On every line of the listing, check for "footnote"; copy the lines that have it.
/---
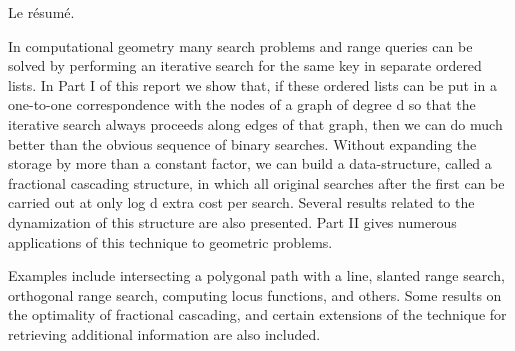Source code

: \documentclass[11pt]{thesul}
\begin{document}
\NumberAbstractPages
\begin{ThesisAbstract}
  \begin{FrenchAbstract}
    Le résumé.
  \end{FrenchAbstract}
  \begin{EnglishAbstract}
    In computational geometry many search problems and range queries
    can be solved by performing an iterative search for the same key
    in separate ordered lists.  In Part I of this report we show that,
    if these ordered lists can be put in a one-to-one correspondence
    with the nodes of a graph of degree  d  so that the iterative
    search always proceeds along edges of that graph, then we can
    do much better than the obvious sequence of binary searches. Without
    expanding the storage by more than a constant factor, we can build
    a data-structure, called a fractional cascading structure,
    in which all original searches after the first can be carried
    out at only  log d  extra cost per search.  Several results related
    to the dynamization of this structure are also presented. Part
    II gives  numerous applications of this technique to geometric
    problems.  

    Examples include intersecting a polygonal path with
    a line, slanted range search, orthogonal range search, computing
    locus functions, and others. Some results on the optimality of
    fractional cascading, and certain extensions of the technique
    for retrieving additional information are also included.
  \end{EnglishAbstract}
\end{ThesisAbstract}
\end{document}
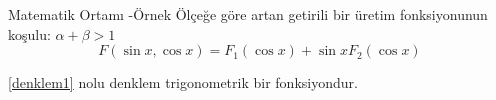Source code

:\documentclass[pdf]{beamer}
\begin{document}
\begin{frame}{Matematik Ortamı -Örnek}
Ölçeğe göre artan getirili bir üretim fonksiyonunun koşulu: $\alpha + \beta > 1$ \newline
\begin{equation} \label{denklem1}
F(\sin x, \cos x)=F_1(\cos x) + \sin x F_2(\cos x)
\end{equation} \newline

\ref{denklem1} nolu denklem trigonometrik bir fonksiyondur.
\end{frame}
\end{document}
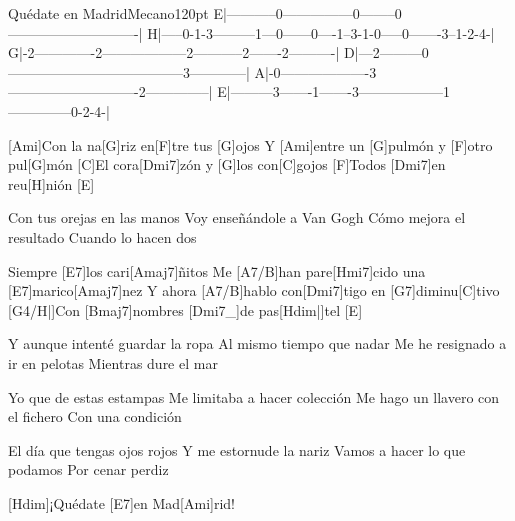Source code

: \begin{song}{Quédate en Madrid}{Mecano}{120pt}
\tabs{20pt}
E|-----------0---------------0--------0----------------------------|
H|-----0-1-3---------1---0------0----1--3-1-0-----0-------3--1-2-4-|
G|-2-------------2------------------2-----------2-------2----------|
D|---2---------0--------------------------------------3------------|
A|-0-------------------3----------------------------2--------------|
E|---------3-------1-------3------------------1--------------0-2-4-|
\endtabs

%
[Ami]Con la na[G]riz en[F]tre tus [G]ojos
Y [Ami]entre un [G]pulmón y [F]otro pul[G]món
[C]El cora[Dmi7]zón y [G]los con[C]gojos
[F]Todos [Dmi7]en reu[H]nión [E]{}

%
Con tus orejas en las manos
Voy enseñándole a Van Gogh
Cómo mejora el resultado
Cuando lo hacen dos

\chorus%
[Hmi7]Siempre [E7]los cari[Amaj7]{}ñitos
Me [A7/B]han pare[Hmi7]cido una [E7]marico[Amaj7]nez
Y ahora [A7/B]hablo con[Dmi7]tigo en [G7]diminu[C]tivo
[G4/H|]{}Con [Bmaj7]nombres [Dmi7_]{de pas}[Hdim|]{tel} [E]{}

%
Y aunque intenté guardar la ropa
Al mismo tiempo que nadar
Me he resignado a ir en pelotas
Mientras dure el mar

\pagebreak
\chorus%
Yo que de estas estampas
Me limitaba a hacer colección
Me hago un llavero con el fichero
Con una condición

%
El día que tengas ojos rojos
Y me estornude la nariz
Vamos a hacer lo que podamos
Por cenar perdiz

[Hdim]{}¡Quédate [E7]en Mad[Ami]rid!
\end{song}
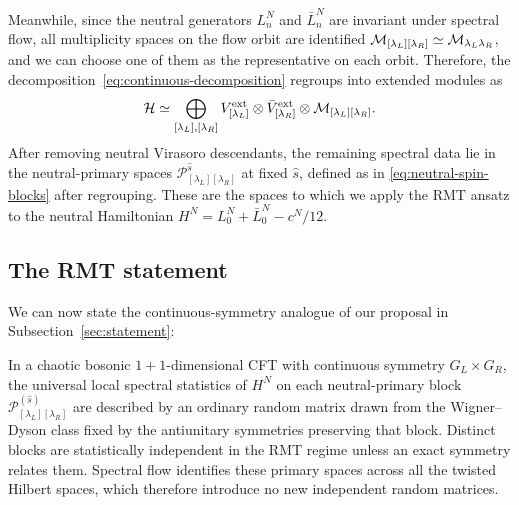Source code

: \documentclass[11pt]{article}
\numberwithin{equation}{section}
\begin{document}
Meanwhile, since the neutral generators $L_n^N$ and $\bar{L}_n^N$ are invariant under spectral flow, all multiplicity spaces on the flow orbit are identified $\Mult_{[\lambda_L][\lambda_R]}\simeq\Mult_{\lambda_L\lambda_R}$, and we can choose one of them as the representative on each orbit. Therefore, the decomposition~\eqref{eq:continuous-decomposition} regroups into extended modules as
\begin{equation}
\cH\simeq\bigoplus_{[\lambda_L],[\lambda_R]}
 V^{\rm ext}_{[\lambda_L]}\otimes
 \bar V^{\rm ext}_{[\lambda_R]}\otimes
 \Mult_{[\lambda_L][\lambda_R]}.
\label{eq:extended-decomposition}
\end{equation}
After removing neutral Virasoro descendants, the remaining spectral data lie in the neutral-primary spaces $\mathcal P_{[\lambda_L][\lambda_R]}^{\hat{s}}$ at fixed $\hat s$, defined as in \eqref{eq:neutral-spin-blocks} after regrouping.  These are the spaces to which we apply the RMT ansatz to the neutral Hamiltonian  $H^N=L_0^N+\bar L_0^N-c^N/12$.

\subsection{The RMT statement}
\label{sec:continuous-RMT-statement}
We can now state the continuous-symmetry analogue of our proposal in Subsection~\ref{sec:statement}:
\begin{tcolorbox}[
  colback=gray!10,
  colframe=blue,
  boxrule=0.6pt,
  arc=2pt,
  left=6pt,
  right=6pt,
  top=4pt,
  bottom=4pt]
In a chaotic bosonic $1+1$-dimensional CFT with continuous symmetry $G_L\times G_R$, the universal local spectral statistics of $H^N$ on each neutral-primary block $\mathcal P^{(\hat s)}_{[\lambda_L][\lambda_R]}$ are described by an ordinary random matrix drawn from the Wigner--Dyson class fixed by the antiunitary symmetries preserving that block. Distinct blocks are statistically independent in the RMT regime unless an exact symmetry relates them. Spectral flow identifies these primary spaces across all the twisted Hilbert spaces, which therefore introduce no new independent random matrices.
\end{tcolorbox}
\end{document}
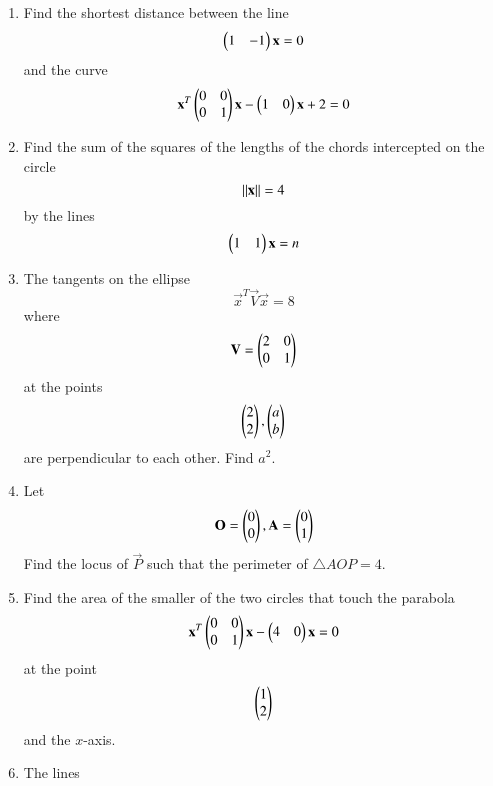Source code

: \documentclass[journal,12pt,twocolumn]{IEEEtran}
\begin{document}
\begin{enumerate}[label=\arabic*.]
\begin{enumerate}
\end{enumerate}
\item Find the shortest distance between the line 
\begin{equation}
\begin{pmatrix}1 & -1 \end{pmatrix}\mathbf{x}  =0
\end{equation}
%
and the curve
\begin{equation}
\mathbf{x}^T\begin{pmatrix}0 & 0 \\ 0 & 1\end{pmatrix}\mathbf{x} - \begin{pmatrix}1 & 0\end{pmatrix}\mathbf{x} + 2 =0
\end{equation}
%
\item Find the sum of the squares of the lengths of the chords intercepted on the circle 
\begin{equation}
\left\Vert\mathbf{x}\right\Vert= 4
\end{equation}
by the lines
\begin{equation}
\begin{pmatrix}1 & 1 \end{pmatrix}\mathbf{x}  =n
\end{equation}
\item The tangents on the ellipse
\begin{equation}
\vec{x}^T\vec{V}\vec{x} =8
\end{equation}
%
where
\begin{equation}
\mathbf{V} = \begin{pmatrix}2 & 0 \\ 0 & 1\end{pmatrix}
\end{equation}
at the points 
\begin{equation}
 \begin{pmatrix}2 \\ 2\end{pmatrix}, \begin{pmatrix}a \\ b\end{pmatrix}
\end{equation}
%
are perpendicular to each other. Find $a^2$.
\item Let 
\begin{equation}
\mathbf{O} = \begin{pmatrix} 0 \\ 0 \end{pmatrix},
\mathbf{A} = \begin{pmatrix} 0 \\ 1 \end{pmatrix}
\end{equation}
Find the locus of $\vec{P}$ such that the perimeter of $\triangle AOP = 4$.
\item Find the area of the smaller of the two circles that touch the parabola 
\begin{equation}
\mathbf{x}^T\begin{pmatrix}0 & 0 \\ 0 & 1\end{pmatrix}\mathbf{x} - \begin{pmatrix}4 & 0\end{pmatrix}\mathbf{x}  =0
\end{equation}
at the point 
\begin{equation}
\begin{pmatrix} 1 \\ 2 \end{pmatrix}
\end{equation}
and the $x$-axis.
\item The lines 
\begin{align}

\end{align}
\end{enumerate}
\end{document}
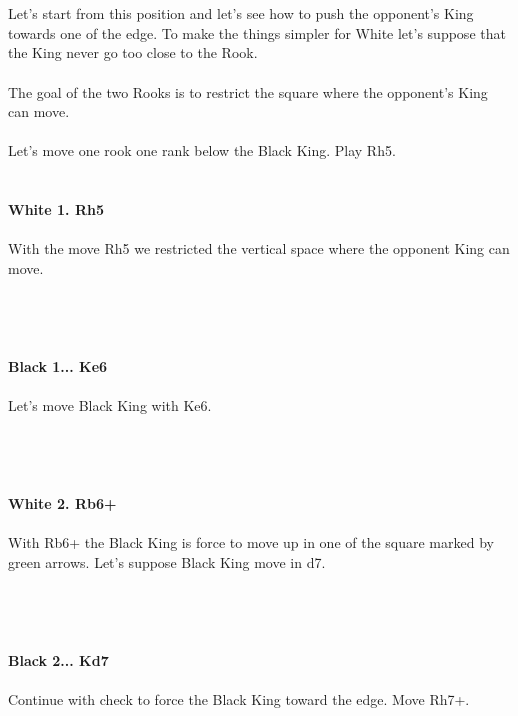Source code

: \documentclass{article}
\begin{document}

\\
\\
Let's start from this position and let's see how to push the opponent's King towards one of the edge. To make the things simpler for White let's suppose that the King never go too close to the Rook.\\\\The goal of the two Rooks is to restrict the square where the opponent's King can move.\\\\Let's move one rook one rank below the Black King. Play Rh5.\\

\\
\\
\textbf{White 1. Rh5}\\
\\
With the move Rh5 we restricted the vertical space where the opponent King can move.\\\\
\\

\\
\\
\textbf{Black 1... Ke6}\\
\\
Let's move Black King with Ke6.\\\\
\\

\\
\\
\textbf{White 2. Rb6+}\\
\\
With Rb6+ the Black King is force to move up in one of the square marked by green arrows. Let's suppose Black King move in d7.\\\\
\\

\\
\\
\textbf{Black 2... Kd7}\\
\\
Continue with check to force the Black King toward the edge. Move Rh7+.\\\\
\end{document}
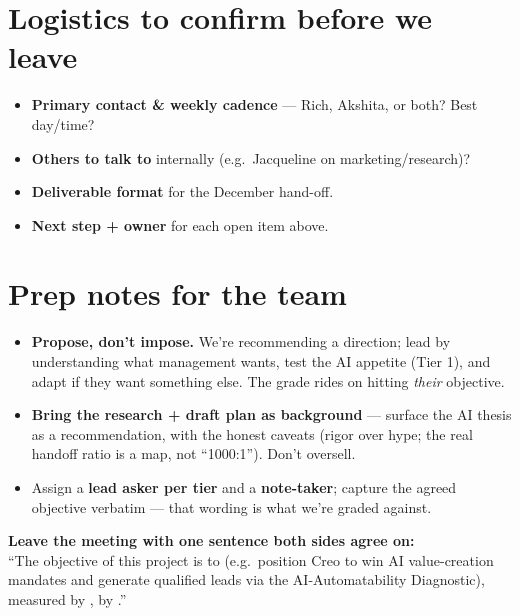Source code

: \documentclass[11pt]{article}
\begin{document}
\section{Logistics to confirm before we leave}
\begin{itemize}
  \item \textbf{Primary contact \& weekly cadence} --- Rich, Akshita, or both? Best day/time?
  \item \textbf{Others to talk to} internally (e.g.\ Jacqueline on marketing/research)?
  \item \textbf{Deliverable format} for the December hand-off.
  \item \textbf{Next step + owner} for each open item above.
\end{itemize}

\section{Prep notes for the team}
\begin{itemize}
  \item \textbf{Propose, don't impose.} We're recommending a direction; lead by understanding
  what management wants, test the AI appetite (Tier 1), and adapt if they want something else.
  The grade rides on hitting \emph{their} objective.
  \item \textbf{Bring the research + draft plan as background} --- surface the AI thesis as a
  recommendation, with the honest caveats (rigor over hype; the real handoff ratio is a map, not
  ``1000:1''). Don't oversell.
  \item Assign a \textbf{lead asker per tier} and a \textbf{note-taker}; capture the agreed
  objective verbatim --- that wording is what we're graded against.
\end{itemize}

\begin{callout}
\textbf{Leave the meeting with one sentence both sides agree on:}\\[3pt]
``The objective of this project is to \underline{\hspace{4.5cm}} (e.g.\ position Creo to win AI
value-creation mandates and generate qualified leads via the AI-Automatability Diagnostic),
measured by \underline{\hspace{3cm}}, by \underline{\hspace{2.5cm}}.''
\end{callout}
\end{document}

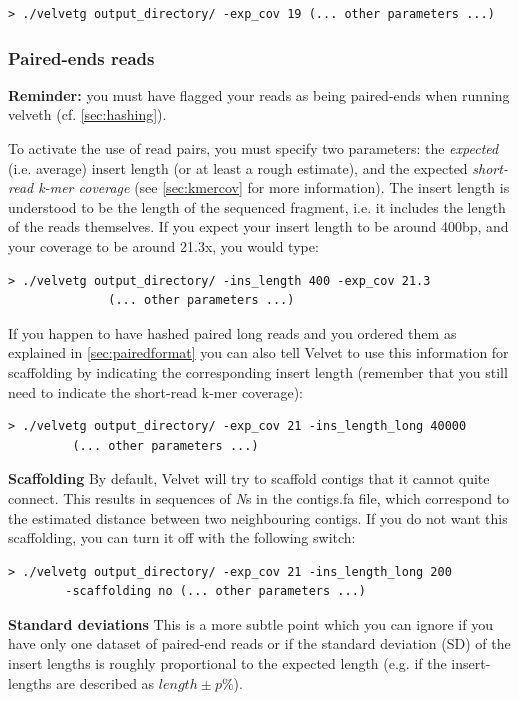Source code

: \documentclass{article}
\begin{document}
\begin{verbatim}
> ./velvetg output_directory/ -exp_cov 19 (... other parameters ...)
\end{verbatim}

	\subsubsection{Paired-ends reads}

\textbf{Reminder:} you must have flagged your reads as being paired-ends when running
velveth (cf. \ref{sec:hashing}).

To activate the use of read pairs, you must specify two parameters: the \emph{expected} (i.e. average) insert length (or at least a rough estimate), and the expected \emph{short-read k-mer coverage} (see \ref{sec:kmercov} for more information). The insert length is understood to be the length of the sequenced fragment, i.e. it includes the length of the reads themselves. If you expect your insert length to be around 400bp, and your coverage to be around 21.3x, you would type:

\begin{verbatim}
> ./velvetg output_directory/ -ins_length 400 -exp_cov 21.3 
	          (... other parameters ...)
\end{verbatim}

If you happen to have hashed paired long reads and you ordered them as explained in \ref{sec:pairedformat} you can also tell Velvet to use this information for scaffolding by indicating the corresponding insert length (remember that you still need to indicate the short-read k-mer coverage):

\begin{verbatim}
> ./velvetg output_directory/ -exp_cov 21 -ins_length_long 40000 
		 (... other parameters ...)
\end{verbatim}

\textbf{Scaffolding} By default, Velvet will try to scaffold contigs that it cannot quite connect. This results in sequences of \emph{N}s in the contigs.fa file, which correspond to the estimated distance between two neighbouring contigs. If you do not want this scaffolding, you can turn it off with the following switch:

\begin{verbatim}
> ./velvetg output_directory/ -exp_cov 21 -ins_length_long 200
		-scaffolding no (... other parameters ...)
\end{verbatim}

\textbf{Standard deviations} This is a more subtle point which you can ignore if you have only one dataset of paired-end reads or if the standard deviation (SD) of the insert lengths is roughly proportional to the expected length (e.g. if the insert-lengths are described as $length \pm p\%$).
\end{document}
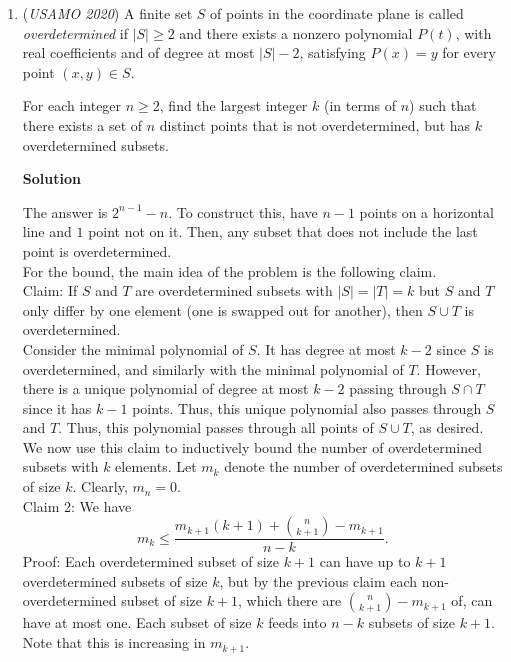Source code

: \begin{enumerate}
 


 


	\item (\textit{USAMO 2020}) A finite set $S$ of points in the coordinate plane is called \textit{overdetermined} if $|S| \ge 2$ and there exists a nonzero polynomial $P(t)$, with real coefficients and of degree at most $|S| - 2$, satisfying $P(x) = y$ for every point $(x, y) \in S$.


 For each integer $n \ge 2$, find the largest integer $k$ (in terms of $n$) such that there exists a set of $n$ distinct points that is not overdetermined, but has $k$ overdetermined subsets.


 



\textbf{Solution}

The answer is $2^{n-1}-n$. To construct this, have $n-1$ points on a horizontal line and $1$ point not on it. Then, any subset that does not include the last point is overdetermined.\\

 For the bound, the main idea of the problem is the following claim.\\

 Claim: If $S$ and $T$ are overdetermined subsets with $|S|=|T|=k$ but $S$ and $T$ only differ by one element (one is swapped out for another), then $S\cup T$ is overdetermined.\\

 Consider the minimal polynomial of $S$. It has degree at most $k-2$ since $S$ is overdetermined, and similarly with the minimal polynomial of $T$. However, there is a unique polynomial of degree at most $k-2$ passing through $S\cap T$ since it has $k-1$ points. Thus, this unique polynomial also passes through $S$ and $T$. Thus, this polynomial passes through all points of $S\cup T$, as desired.\\

 We now use this claim to inductively bound the number of overdetermined subsets with $k$ elements. Let $m_k$ denote the number of overdetermined subsets of size $k$. Clearly, $m_n=0$.\\

 Claim 2: We have 
 \[m_k\leq \frac{m_{k+1}(k+1)+{n\choose k+1}-m_{k+1}}{n-k}.\] Proof: Each overdetermined subset of size $k+1$ can have up to $k+1$ overdetermined subsets of size $k$, but by the previous claim each non-overdetermined subset of size $k+1$, which there are ${n\choose k+1}-m_{k+1}$ of, can have at most one. Each subset of size $k$ feeds into $n-k$ subsets of size $k+1$. Note that this is increasing in $m_{k+1}$.\\


\end{enumerate}
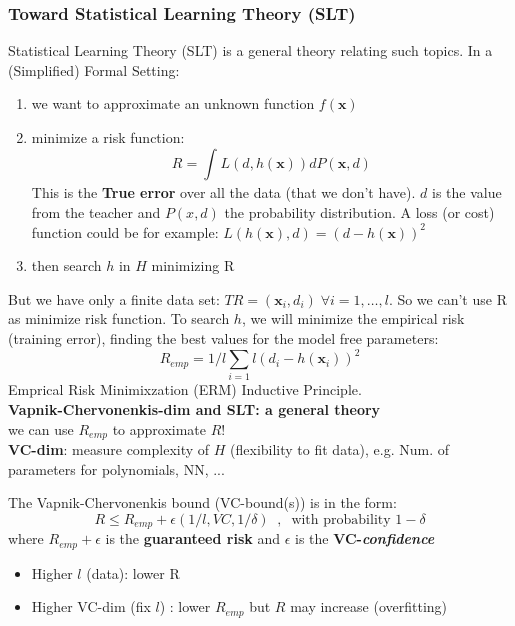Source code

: \documentclass[../main.tex]{subfiles}
\begin{document}
\subsubsection{Toward Statistical Learning Theory (SLT)}
Statistical Learning Theory (SLT) is a general theory relating such topics. In a (Simplified) Formal Setting:
\begin{enumerate}
    \item we want to approximate an unknown function $f(\mathbf{x})$
    
    \item  minimize a risk function:
    $$  R = \int_{}^{} L(d, h(\mathbf{x}))dP(\mathbf{x},d)$$
    This is the \textbf{True error} over all the data (that we don't have). $d$ is the value from the teacher and $P(x,d)$ the probability distribution. A loss (or cost) function could be for example: $L(h(\mathbf{x}),d) = (d - h(\mathbf{x}))^2$
    
    \item then search $h$ in $H$ minimizing R
\end{enumerate}
But we have only a finite data set: $TR = (\mathbf{x}_i,d_i) \; \forall i = 1, \dots, l$. So we can't use R as minimize risk function. To search $h$, we will minimize the empirical risk (training error), finding the best values for the model free parameters:
$$ R_{emp} = 1/l \sum_{i = 1}{l}(d_i - h(\mathbf{x}_i))^2$$
Emprical Risk Minimixzation (ERM) Inductive Principle.\\


\noindent\textbf{Vapnik-Chervonenkis-dim and SLT: a general theory}\\
we can use $R_{emp}$ to approximate $R$!\\

\textbf{VC-dim}: measure complexity of $H$ (flexibility to fit data), e.g. Num. of parameters for polynomials, NN, ...

The Vapnik-Chervonenkis bound (VC-bound(s)) is in the form:
$$ R \leq R_{emp} + \epsilon(1/l, VC, 1/\delta)\;\; , \;\; \text{with probability } 1 - \delta$$
where $R_{emp} + \epsilon$ is the \textbf{guaranteed risk} and $\epsilon$ is the \textbf{VC-\textit{confidence}} 
\begin{itemize}
    \item Higher $l$ (data): lower R 
    \item Higher VC-dim (fix $l$) : lower $R_{emp}$ but $R$ may increase (overfitting)
\end{itemize}
\end{document}
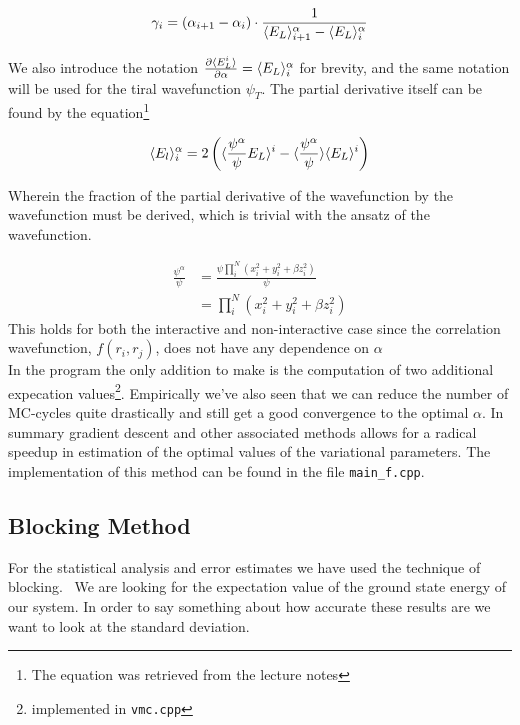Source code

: \begin{equation}
\gamma_i = (\alpha_{i+1} - \alpha_i) \cdot \frac{1}{\langle E_L \rangle^\alpha_{i+1} - \langle E_L \rangle^\alpha_i}
\end{equation}

\noindent We also introduce the notation $\frac{\partial \langle E_L^i \rangle}{\partial \alpha} = \langle E_L \rangle^\alpha_{i}$ for brevity, and the same notation will be used for the tiral wavefunction $\psi_T$. The partial derivative itself can be found by the equation\footnote{The equation was retrieved from the lecture notes} 

\begin{equation}
\langle E_l \rangle^\alpha_{i} = 2 \left(\langle \frac{\psi^\alpha}{\psi} E_L \rangle^i - \langle \frac{\psi^\alpha}{\psi} \rangle\langle E_L \rangle^i \right)
\end{equation} 

\noindent Wherein the fraction of the partial derivative of the wavefunction by the wavefunction must be derived, which is trivial with the ansatz of the wavefunction. 


\begin{align}
\frac{\psi^\alpha}{\psi} &= \frac{\psi \prod_i^N (x_i^2 + y_i^2 + \beta z^2_i)}{\psi} \\
&= \prod_i^N (x_i^2 + y_i^2 + \beta z^2_i)
\end{align}
\noindent This holds for both the interactive and non-interactive case since the correlation wavefunction, $f(r_i, r_j)$, does not have any dependence on $\alpha$\\
In the program the only addition to make is the computation of two additional expecation values\footnote{implemented in \lstinline{vmc.cpp}}. Empirically we've also seen that we can reduce the number of MC-cycles quite drastically and still get a good convergence to the optimal $\alpha$. In summary gradient descent and other associated methods allows for a radical speedup in estimation of the optimal values of the variational parameters. The implementation of this method can be found in the file \lstinline{main_f.cpp}.


\subsection{Blocking Method}

For the statistical analysis and error estimates we have used the technique of blocking. \
We are looking for the expectation value of the ground state energy of our system. In order to say something about how accurate these results are we want to look at the standard deviation.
\---
◆ Output of the task
\noindent We also introduce the notation $\frac{\partial \langle E_L^i \rangle}{\partial \alpha} = \langle E_L \rangle^\alpha_{i}$ for brevity, and the same notation will be used for the tiral wavefunction $\psi_T$. The partial derivative itself can be found by the equation\footnote{The equation was retrieved from the lecture notes} 
In the program the only addition to make is the computation of two additional expecation values\footnote{implemented in \lstinline{vmc.cpp}}. Empirically we've also seen that we can reduce the number of MC-cycles quite drastically and still get a good convergence to the optimal $\alpha$. In summary gradient descent and other associated methods allows for a radical speedup in estimation of the optimal values of the variational parameters. The implementation of this method can be found in the file \lstinline{main_f.cpp}.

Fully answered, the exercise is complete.